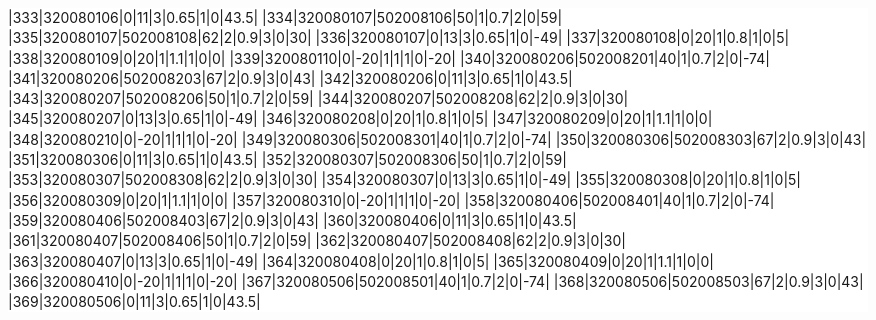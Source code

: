 |333|320080106|0|11|3|0.65|1|0|43.5|
|334|320080107|502008106|50|1|0.7|2|0|59|
|335|320080107|502008108|62|2|0.9|3|0|30|
|336|320080107|0|13|3|0.65|1|0|-49|
|337|320080108|0|20|1|0.8|1|0|5|
|338|320080109|0|20|1|1.1|1|0|0|
|339|320080110|0|-20|1|1|1|0|-20|
|340|320080206|502008201|40|1|0.7|2|0|-74|
|341|320080206|502008203|67|2|0.9|3|0|43|
|342|320080206|0|11|3|0.65|1|0|43.5|
|343|320080207|502008206|50|1|0.7|2|0|59|
|344|320080207|502008208|62|2|0.9|3|0|30|
|345|320080207|0|13|3|0.65|1|0|-49|
|346|320080208|0|20|1|0.8|1|0|5|
|347|320080209|0|20|1|1.1|1|0|0|
|348|320080210|0|-20|1|1|1|0|-20|
|349|320080306|502008301|40|1|0.7|2|0|-74|
|350|320080306|502008303|67|2|0.9|3|0|43|
|351|320080306|0|11|3|0.65|1|0|43.5|
|352|320080307|502008306|50|1|0.7|2|0|59|
|353|320080307|502008308|62|2|0.9|3|0|30|
|354|320080307|0|13|3|0.65|1|0|-49|
|355|320080308|0|20|1|0.8|1|0|5|
|356|320080309|0|20|1|1.1|1|0|0|
|357|320080310|0|-20|1|1|1|0|-20|
|358|320080406|502008401|40|1|0.7|2|0|-74|
|359|320080406|502008403|67|2|0.9|3|0|43|
|360|320080406|0|11|3|0.65|1|0|43.5|
|361|320080407|502008406|50|1|0.7|2|0|59|
|362|320080407|502008408|62|2|0.9|3|0|30|
|363|320080407|0|13|3|0.65|1|0|-49|
|364|320080408|0|20|1|0.8|1|0|5|
|365|320080409|0|20|1|1.1|1|0|0|
|366|320080410|0|-20|1|1|1|0|-20|
|367|320080506|502008501|40|1|0.7|2|0|-74|
|368|320080506|502008503|67|2|0.9|3|0|43|
|369|320080506|0|11|3|0.65|1|0|43.5|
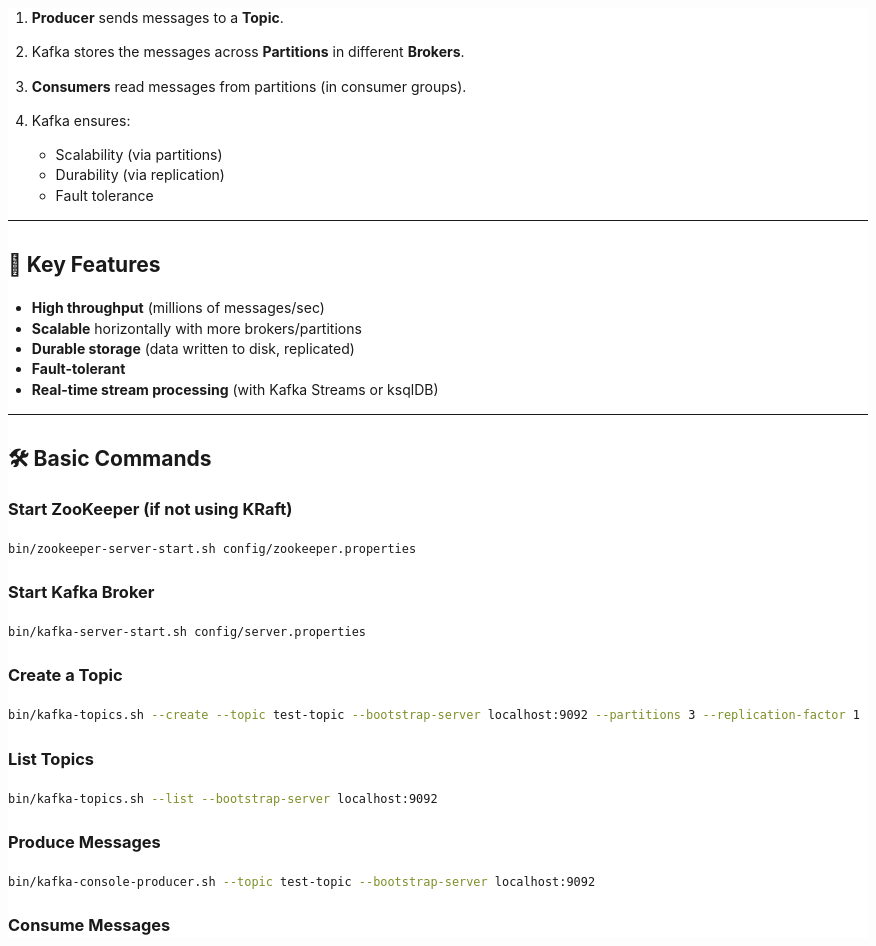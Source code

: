 1. **Producer** sends messages to a **Topic**.
2. Kafka stores the messages across **Partitions** in different **Brokers**.
3. **Consumers** read messages from partitions (in consumer groups).
4. Kafka ensures:

   * Scalability (via partitions)
   * Durability (via replication)
   * Fault tolerance

---

## 🔑 Key Features

* **High throughput** (millions of messages/sec)
* **Scalable** horizontally with more brokers/partitions
* **Durable storage** (data written to disk, replicated)
* **Fault-tolerant**
* **Real-time stream processing** (with Kafka Streams or ksqlDB)

---

## 🛠️ Basic Commands

### Start ZooKeeper (if not using KRaft)

```bash
bin/zookeeper-server-start.sh config/zookeeper.properties
```

### Start Kafka Broker

```bash
bin/kafka-server-start.sh config/server.properties
```

### Create a Topic

```bash
bin/kafka-topics.sh --create --topic test-topic --bootstrap-server localhost:9092 --partitions 3 --replication-factor 1
```

### List Topics

```bash
bin/kafka-topics.sh --list --bootstrap-server localhost:9092
```

### Produce Messages

```bash
bin/kafka-console-producer.sh --topic test-topic --bootstrap-server localhost:9092
```

### Consume Messages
——————————
▶ _TRY IT_: Determine how many lines in the data above include the word "bootstrap", and state that number only.

▶ _RESULT OF THIS TASK_: 3